Friday, 24 April 2009

Money makes the world go round…

Money might make the world go round, but when it comes down to 2009, it appears that lack of money is making MLAs’ hearts beat a little faster. First came the prelude to the budget, then came the budget, then came the speculation about cutting departments…

And then Darling said it would be okay

A man with the surname ‘Darling’ surely can’t be all bad? After all the ‘Darling’ who was the foil to Blackadder in the BBC was in essence a nice guy, if a little on the dim side of stupid.

And the Darling currently not paying rent on Number 11 Downing Street, seemed to be awfully nice to Northern Ireland.

He gave us all an extra £116 million over the next couple of years. Nice of him that!


Oh, but would cut existing funding by £123 million in 2010-11. One hand giveth and one hand taketh away…

All that running back and forward to Westminster appears to have paid off (well not in terms of expenses, but we’ll come to that).

And then came the scary news…the Government’s spending review will almost definitely mean a sizeable reduction in the £10 billion handed out to NI every year from the Treasury, admitted Finance Minister, Nigel Dodds.

His solution is a hack and slash raid on the number of Executive Ministers….sorry Departments. Of course, there’s no political agenda in cutting departments. The fact that the UUP and SDLP would almost certainly find themselves out of the Executive is an unfortunate side effect…

The ongoing saga…

The UK airwaves have been flying with arguments about MPs expenses; second home allowances, and Prime Minister Gordon Brown’s botched attempt to have it all sorted in a fortnight.


It seems, however, that our MP’s will not be subject to any changes in second home allowances. Of course, nothing in Northern Ireland passes without a political dig. The Conservatives and Unionists Euro candidate Jim Nicholson claimed this was a sop to Sinn Féin whose MPs of course take the expenses and second home allowances but not their seats.

Money…not a bother mate!

If there’s one person seemingly unconcerned about money, it seems to be our illustrious Environment Minister, Sammy Wilson.
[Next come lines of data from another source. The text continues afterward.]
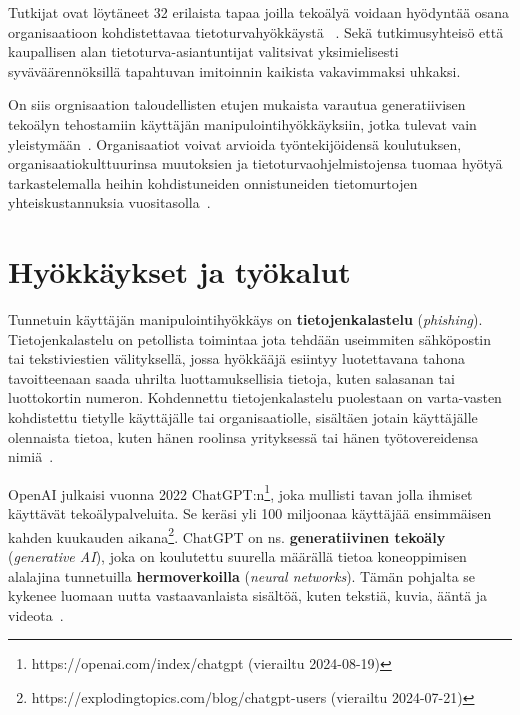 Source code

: \begin{otherlanguage}{finnish}
Tutkijat ovat löytäneet 32 erilaista tapaa joilla tekoälyä voidaan hyödyntää osana organisaatioon kohdistettavaa tietoturvahyökkäystä ~\citep{mirsky_Threat_Offensive_AI_Organizations_2023}. Sekä tutkimusyhteisö että kaupallisen alan tietoturva-asiantuntijat valitsivat yksimielisesti syväväärennöksillä tapahtuvan imitoinnin kaikista vakavimmaksi uhkaksi. 

On siis orgnisaation taloudellisten etujen mukaista varautua generatiivisen tekoälyn tehostamiin käyttäjän manipulointihyökkäyksiin, jotka tulevat vain yleistymään~\citep{blauth_AI_Crime_Overview_Malicious_Use_Abuse_2022}. Organisaatiot voivat arvioida työntekijöidensä koulutuksen, organisaatiokulttuurinsa muutoksien ja tietoturvaohjelmistojensa tuomaa hyötyä tarkastelemalla heihin kohdistuneiden onnistuneiden tietomurtojen yhteiskustannuksia vuositasolla~\citep{ibm_Cost_Data_Breach_Report_2024}.







\section*{Hyökkäykset ja työkalut}

Tunnetuin käyttäjän manipulointihyökkäys on \textbf{tietojenkalastelu} (\textit{phishing}). Tietojenkalastelu on petollista toimintaa jota tehdään useimmiten sähköpostin tai tekstiviestien välityksellä, jossa hyökkääjä esiintyy luotettavana tahona tavoitteenaan saada uhrilta luottamuksellisia tietoja, kuten salasanan tai luottokortin numeron. Kohdennettu tietojenkalastelu puolestaan on varta-vasten kohdistettu tietylle käyttäjälle tai organisaatiolle, sisältäen jotain käyttäjälle olennaista tietoa, kuten hänen roolinsa yrityksessä tai hänen työtovereidensa nimiä~\citep{wang_Defining_Social_Engineering_2020}.

OpenAI julkaisi vuonna 2022 ChatGPT:n\footnote{https://openai.com/index/chatgpt (vierailtu 2024-08-19)}, joka mullisti tavan jolla ihmiset käyttävät tekoälypalveluita. Se keräsi yli 100 miljoonaa käyttäjää ensimmäisen kahden kuukauden aikana\footnote{https://explodingtopics.com/blog/chatgpt-users (vierailtu 2024-07-21)}. ChatGPT on ns. \textbf{generatiivinen tekoäly} (\textit{generative AI}), joka on koulutettu suurella määrällä tietoa koneoppimisen alalajina tunnetuilla \textbf{hermoverkoilla} (\textit{neural networks}). Tämän pohjalta se kykenee luomaan uutta vastaavanlaista sisältöä, kuten tekstiä, kuvia, ääntä ja videota~\citep{fakhouri_AI_Driven_Solutions_SE_Attacks_2024}.


\end{otherlanguage}
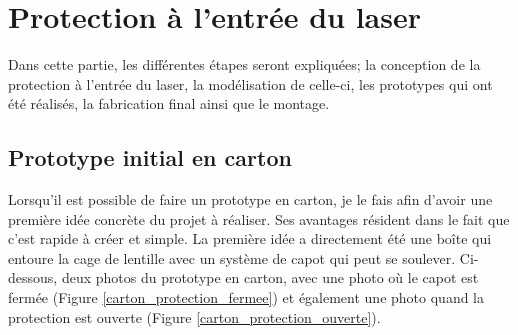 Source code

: 
\begin{minipage}{\textwidth}
    \section{Protection à l'entrée du laser}
    Dans cette partie, les différentes étapes seront expliquées; la conception de la protection à l'entrée du laser, la modélisation de celle-ci, les prototypes qui ont été réalisés, la fabrication final ainsi que le montage.

    \subsection{Prototype initial en carton}
    Lorsqu'il est possible de faire un prototype en carton, je le fais afin d'avoir une première idée concrète du projet à réaliser. Ses avantages résident dans le fait que c'est rapide à créer et simple. La première idée a directement été une boîte qui entoure la cage de lentille avec un système de capot qui peut se soulever. Ci-dessous, deux photos du prototype en carton, avec une photo où le capot est fermée (Figure \ref{carton_protection_fermee}) et également une photo quand la protection est ouverte (Figure \ref{carton_protection_ouverte}).


\end{minipage}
He has been the subject to environmentalists’ ire over his remarks about climate change.

This week Sammy said he was not be ‘exercised’ by his carbon footprint, as part of his ongoing disagreement with climate campaigners and scientists (some of whom he says do agree with him…).
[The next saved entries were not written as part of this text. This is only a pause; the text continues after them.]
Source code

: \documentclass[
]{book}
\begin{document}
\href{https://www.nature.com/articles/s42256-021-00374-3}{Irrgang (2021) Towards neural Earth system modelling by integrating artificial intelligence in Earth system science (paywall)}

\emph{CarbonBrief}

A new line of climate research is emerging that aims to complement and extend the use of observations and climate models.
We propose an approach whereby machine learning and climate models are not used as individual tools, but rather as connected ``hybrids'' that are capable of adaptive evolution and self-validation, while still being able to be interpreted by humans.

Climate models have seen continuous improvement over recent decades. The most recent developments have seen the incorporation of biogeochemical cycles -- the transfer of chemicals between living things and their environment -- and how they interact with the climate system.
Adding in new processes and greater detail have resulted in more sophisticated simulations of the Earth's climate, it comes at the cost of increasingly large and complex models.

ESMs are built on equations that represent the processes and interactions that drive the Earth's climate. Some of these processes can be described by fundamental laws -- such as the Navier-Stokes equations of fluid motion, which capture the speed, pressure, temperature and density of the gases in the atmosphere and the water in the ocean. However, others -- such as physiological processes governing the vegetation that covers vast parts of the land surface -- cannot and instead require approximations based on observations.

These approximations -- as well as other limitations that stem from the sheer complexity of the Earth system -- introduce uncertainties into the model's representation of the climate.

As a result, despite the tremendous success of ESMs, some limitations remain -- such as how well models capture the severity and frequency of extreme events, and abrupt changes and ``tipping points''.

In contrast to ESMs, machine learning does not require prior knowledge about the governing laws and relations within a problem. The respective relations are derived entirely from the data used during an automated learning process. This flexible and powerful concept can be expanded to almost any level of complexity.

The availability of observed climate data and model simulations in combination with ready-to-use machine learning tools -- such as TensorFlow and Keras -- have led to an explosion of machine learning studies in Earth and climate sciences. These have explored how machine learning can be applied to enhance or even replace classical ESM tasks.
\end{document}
But an extrapolation of what the Environment Minister has said is that he is not exercised about money…

After all, carbon footprints are partially the result of car and plane travel. As Sammy gets expenses for travelling to work at Stormont and flying to Westminster, the cash cost of him not being ‘exercised’ by his carbon footprint is borne by guess who…yep me and you! Or has Sammy decided that in light of the doom and gloom on the economic front not to claim for these expenses.

Now where will the axe fall

While we can all try (and fail) to suppress a smile at the NI Executive’s discomfiture when faced with harsh economic realities, there is a serious issue at hand for Northern Ireland. That is the potential loss of the wads of cash we welcomed when the Troubles blighted our land.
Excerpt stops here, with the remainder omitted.